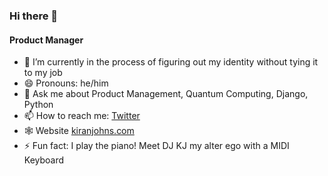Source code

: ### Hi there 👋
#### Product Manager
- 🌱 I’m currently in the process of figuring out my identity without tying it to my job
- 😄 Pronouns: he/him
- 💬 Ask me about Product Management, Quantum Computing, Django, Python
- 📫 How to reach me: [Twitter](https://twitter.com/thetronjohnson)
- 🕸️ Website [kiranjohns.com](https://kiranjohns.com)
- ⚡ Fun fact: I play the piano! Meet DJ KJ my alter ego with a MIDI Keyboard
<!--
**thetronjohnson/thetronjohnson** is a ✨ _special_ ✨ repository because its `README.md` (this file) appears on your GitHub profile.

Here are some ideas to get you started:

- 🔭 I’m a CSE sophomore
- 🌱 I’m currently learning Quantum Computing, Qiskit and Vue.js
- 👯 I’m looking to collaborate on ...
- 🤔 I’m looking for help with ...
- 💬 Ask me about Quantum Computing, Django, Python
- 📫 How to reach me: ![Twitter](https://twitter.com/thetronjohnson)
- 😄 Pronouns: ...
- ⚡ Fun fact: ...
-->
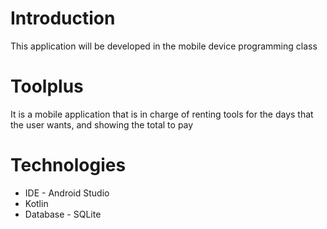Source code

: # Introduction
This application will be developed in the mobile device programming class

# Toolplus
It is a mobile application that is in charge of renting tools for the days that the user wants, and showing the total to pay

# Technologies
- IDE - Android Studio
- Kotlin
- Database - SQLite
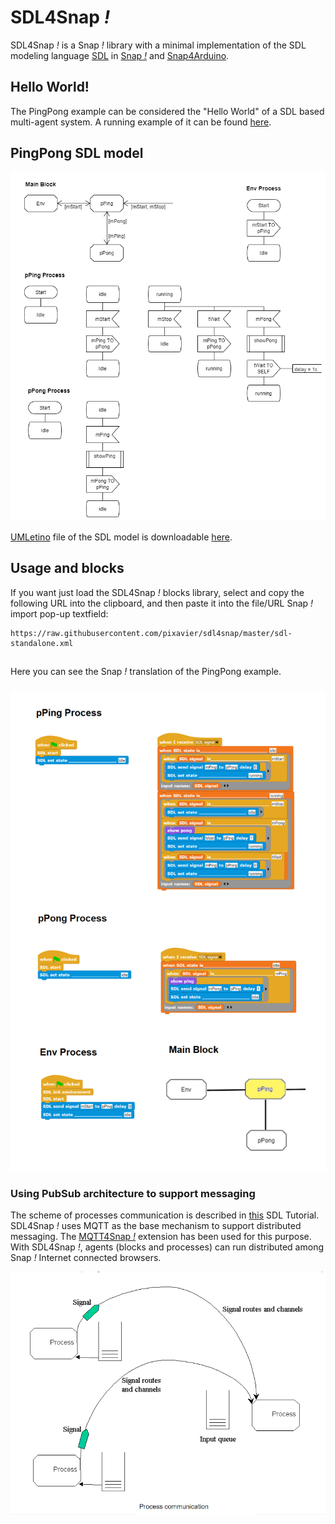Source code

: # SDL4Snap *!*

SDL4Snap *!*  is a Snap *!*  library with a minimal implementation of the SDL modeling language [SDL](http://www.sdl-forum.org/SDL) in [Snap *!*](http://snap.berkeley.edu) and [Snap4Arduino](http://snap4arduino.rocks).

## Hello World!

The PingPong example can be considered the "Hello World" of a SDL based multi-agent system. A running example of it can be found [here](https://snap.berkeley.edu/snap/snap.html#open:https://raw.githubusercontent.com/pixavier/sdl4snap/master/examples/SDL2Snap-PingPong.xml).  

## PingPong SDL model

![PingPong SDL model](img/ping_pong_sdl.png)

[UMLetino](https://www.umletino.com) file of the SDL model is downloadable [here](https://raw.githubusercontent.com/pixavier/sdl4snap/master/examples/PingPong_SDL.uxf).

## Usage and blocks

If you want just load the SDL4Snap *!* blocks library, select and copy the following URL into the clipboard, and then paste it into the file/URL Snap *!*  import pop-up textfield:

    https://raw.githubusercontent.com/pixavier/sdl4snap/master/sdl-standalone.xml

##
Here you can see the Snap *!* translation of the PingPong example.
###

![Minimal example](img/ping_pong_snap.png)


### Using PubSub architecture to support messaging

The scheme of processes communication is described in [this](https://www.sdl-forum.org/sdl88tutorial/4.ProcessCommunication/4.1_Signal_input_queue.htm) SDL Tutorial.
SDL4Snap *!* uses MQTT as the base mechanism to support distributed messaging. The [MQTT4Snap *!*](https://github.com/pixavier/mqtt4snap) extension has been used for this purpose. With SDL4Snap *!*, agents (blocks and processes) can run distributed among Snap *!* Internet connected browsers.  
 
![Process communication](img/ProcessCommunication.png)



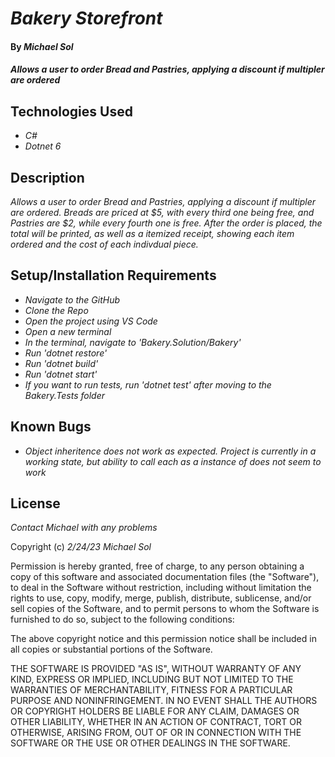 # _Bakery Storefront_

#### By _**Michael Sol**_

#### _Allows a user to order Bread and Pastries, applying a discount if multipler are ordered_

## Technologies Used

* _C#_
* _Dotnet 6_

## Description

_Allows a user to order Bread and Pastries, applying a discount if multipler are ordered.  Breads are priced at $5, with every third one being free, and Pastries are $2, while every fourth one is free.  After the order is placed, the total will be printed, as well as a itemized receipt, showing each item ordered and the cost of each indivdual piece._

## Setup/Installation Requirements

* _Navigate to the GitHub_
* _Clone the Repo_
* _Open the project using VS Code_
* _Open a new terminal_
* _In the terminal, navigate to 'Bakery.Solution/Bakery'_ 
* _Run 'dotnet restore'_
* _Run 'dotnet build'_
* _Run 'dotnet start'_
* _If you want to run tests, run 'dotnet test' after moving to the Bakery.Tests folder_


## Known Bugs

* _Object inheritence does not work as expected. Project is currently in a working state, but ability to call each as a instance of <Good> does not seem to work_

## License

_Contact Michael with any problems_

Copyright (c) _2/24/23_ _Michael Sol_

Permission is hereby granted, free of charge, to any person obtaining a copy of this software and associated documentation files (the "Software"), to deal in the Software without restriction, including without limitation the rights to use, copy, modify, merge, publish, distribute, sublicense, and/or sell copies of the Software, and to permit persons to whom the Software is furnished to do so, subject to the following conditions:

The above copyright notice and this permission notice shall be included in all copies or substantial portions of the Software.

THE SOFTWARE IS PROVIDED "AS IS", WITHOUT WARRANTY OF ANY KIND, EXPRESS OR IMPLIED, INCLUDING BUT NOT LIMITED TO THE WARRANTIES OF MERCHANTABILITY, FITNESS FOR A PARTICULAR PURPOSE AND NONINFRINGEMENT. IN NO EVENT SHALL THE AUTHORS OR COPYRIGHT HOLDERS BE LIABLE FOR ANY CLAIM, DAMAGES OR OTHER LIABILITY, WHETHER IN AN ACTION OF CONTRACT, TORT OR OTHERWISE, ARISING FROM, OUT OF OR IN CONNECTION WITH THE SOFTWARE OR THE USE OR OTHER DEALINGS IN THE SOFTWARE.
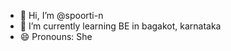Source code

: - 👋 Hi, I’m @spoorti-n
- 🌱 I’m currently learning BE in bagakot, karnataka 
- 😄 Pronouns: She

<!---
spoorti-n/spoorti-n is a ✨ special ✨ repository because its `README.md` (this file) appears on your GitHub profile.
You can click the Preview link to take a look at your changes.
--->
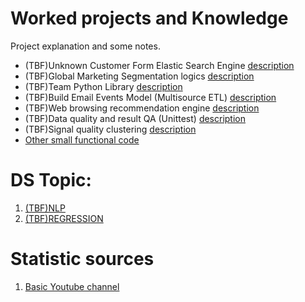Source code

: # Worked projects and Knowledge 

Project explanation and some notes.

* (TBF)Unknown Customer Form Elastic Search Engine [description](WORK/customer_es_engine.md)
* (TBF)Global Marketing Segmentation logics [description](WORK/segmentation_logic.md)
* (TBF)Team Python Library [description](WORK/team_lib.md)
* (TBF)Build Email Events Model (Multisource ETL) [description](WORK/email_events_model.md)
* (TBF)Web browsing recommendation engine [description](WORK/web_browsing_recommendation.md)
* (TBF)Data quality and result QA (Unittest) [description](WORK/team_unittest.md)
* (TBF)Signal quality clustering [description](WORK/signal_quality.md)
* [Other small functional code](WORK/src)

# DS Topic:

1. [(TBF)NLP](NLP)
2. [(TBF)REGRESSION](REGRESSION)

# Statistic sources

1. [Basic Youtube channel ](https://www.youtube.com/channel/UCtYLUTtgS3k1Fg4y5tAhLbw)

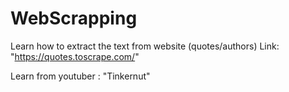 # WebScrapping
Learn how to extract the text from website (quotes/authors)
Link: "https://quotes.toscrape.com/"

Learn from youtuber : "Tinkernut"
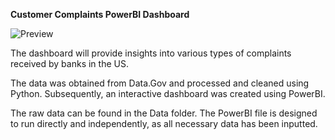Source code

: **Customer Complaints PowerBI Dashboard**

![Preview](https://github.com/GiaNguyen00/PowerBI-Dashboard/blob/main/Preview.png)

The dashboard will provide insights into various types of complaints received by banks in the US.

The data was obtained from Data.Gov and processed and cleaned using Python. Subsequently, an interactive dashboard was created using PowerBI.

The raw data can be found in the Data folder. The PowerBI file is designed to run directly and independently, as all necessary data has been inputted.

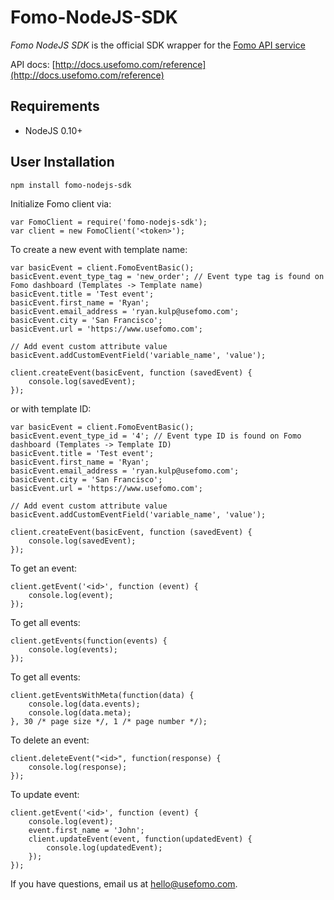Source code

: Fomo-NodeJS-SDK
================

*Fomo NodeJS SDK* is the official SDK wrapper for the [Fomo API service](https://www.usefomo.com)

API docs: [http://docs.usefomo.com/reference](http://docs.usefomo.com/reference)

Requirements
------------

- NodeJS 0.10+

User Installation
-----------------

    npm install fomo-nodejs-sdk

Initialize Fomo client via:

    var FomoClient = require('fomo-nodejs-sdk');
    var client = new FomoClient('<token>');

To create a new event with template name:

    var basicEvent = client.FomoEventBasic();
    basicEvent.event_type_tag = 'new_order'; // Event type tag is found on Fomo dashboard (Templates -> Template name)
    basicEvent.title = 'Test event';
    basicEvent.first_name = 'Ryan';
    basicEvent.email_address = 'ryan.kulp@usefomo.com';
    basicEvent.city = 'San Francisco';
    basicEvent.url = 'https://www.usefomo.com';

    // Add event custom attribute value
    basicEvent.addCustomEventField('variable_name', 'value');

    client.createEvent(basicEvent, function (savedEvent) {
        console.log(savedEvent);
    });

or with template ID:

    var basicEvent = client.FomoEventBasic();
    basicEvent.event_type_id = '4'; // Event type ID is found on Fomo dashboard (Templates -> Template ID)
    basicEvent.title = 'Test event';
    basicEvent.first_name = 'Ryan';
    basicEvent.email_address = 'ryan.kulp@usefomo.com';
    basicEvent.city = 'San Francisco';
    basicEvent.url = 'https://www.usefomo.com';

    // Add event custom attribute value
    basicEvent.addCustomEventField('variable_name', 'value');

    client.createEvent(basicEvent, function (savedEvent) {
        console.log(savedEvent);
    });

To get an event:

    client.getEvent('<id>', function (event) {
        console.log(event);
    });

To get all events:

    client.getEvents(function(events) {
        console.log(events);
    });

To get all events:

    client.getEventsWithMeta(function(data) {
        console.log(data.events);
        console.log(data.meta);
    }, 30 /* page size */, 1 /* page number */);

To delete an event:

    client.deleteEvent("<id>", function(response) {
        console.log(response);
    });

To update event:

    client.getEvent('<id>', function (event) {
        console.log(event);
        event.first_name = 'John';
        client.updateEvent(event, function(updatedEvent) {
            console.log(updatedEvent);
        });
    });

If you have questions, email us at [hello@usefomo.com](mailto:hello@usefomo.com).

**********

Exercise details ->
Leave out all pictures and output each line exactly, from the top of the records through the line that holds "- 🔭 I’m a CSE sophomore".

Solution below ->
Source code

: ### Hi there 👋
#### Product Manager
- 🌱 I’m currently in the process of figuring out my identity without tying it to my job
- 😄 Pronouns: he/him
- 💬 Ask me about Product Management, Quantum Computing, Django, Python
- 📫 How to reach me: [Twitter](https://twitter.com/thetronjohnson)
- 🕸️ Website [kiranjohns.com](https://kiranjohns.com)
- ⚡ Fun fact: I play the piano! Meet DJ KJ my alter ego with a MIDI Keyboard
<!--
**thetronjohnson/thetronjohnson** is a ✨ _special_ ✨ repository because its `README.md` (this file) appears on your GitHub profile.

Here are some ideas to get you started:

- 🔭 I’m a CSE sophomore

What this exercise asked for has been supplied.